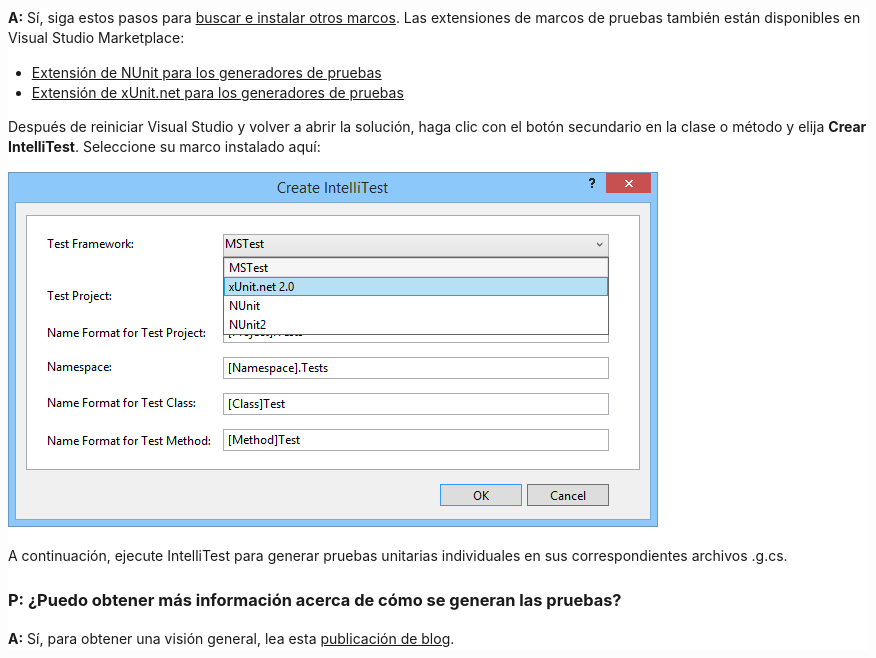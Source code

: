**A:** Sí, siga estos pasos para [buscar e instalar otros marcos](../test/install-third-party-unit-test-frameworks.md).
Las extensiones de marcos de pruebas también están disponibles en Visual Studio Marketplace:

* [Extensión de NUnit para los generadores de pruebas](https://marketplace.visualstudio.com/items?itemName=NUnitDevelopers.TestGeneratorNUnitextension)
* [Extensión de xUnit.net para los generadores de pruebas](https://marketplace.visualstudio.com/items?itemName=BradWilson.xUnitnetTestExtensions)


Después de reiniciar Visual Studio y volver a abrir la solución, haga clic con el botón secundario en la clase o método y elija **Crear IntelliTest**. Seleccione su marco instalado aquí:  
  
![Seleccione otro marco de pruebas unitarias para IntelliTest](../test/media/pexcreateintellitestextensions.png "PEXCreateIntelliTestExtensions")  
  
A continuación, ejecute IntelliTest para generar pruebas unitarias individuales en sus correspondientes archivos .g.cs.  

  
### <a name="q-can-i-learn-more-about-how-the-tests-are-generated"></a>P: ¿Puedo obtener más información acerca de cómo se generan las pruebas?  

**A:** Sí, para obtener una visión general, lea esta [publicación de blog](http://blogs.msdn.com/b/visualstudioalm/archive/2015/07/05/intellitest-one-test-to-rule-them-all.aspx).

───

» Exercise objective:
For each line in the material above that contains the string "obtener", make a copy.

» Written response:
### <a name="q-can-i-learn-more-about-how-the-tests-are-generated"></a>P: ¿Puedo obtener más información acerca de cómo se generan las pruebas?  
**A:** Sí, para obtener una visión general, lea esta [publicación de blog](http://blogs.msdn.com/b/visualstudioalm/archive/2015/07/05/intellitest-one-test-to-rule-them-all.aspx).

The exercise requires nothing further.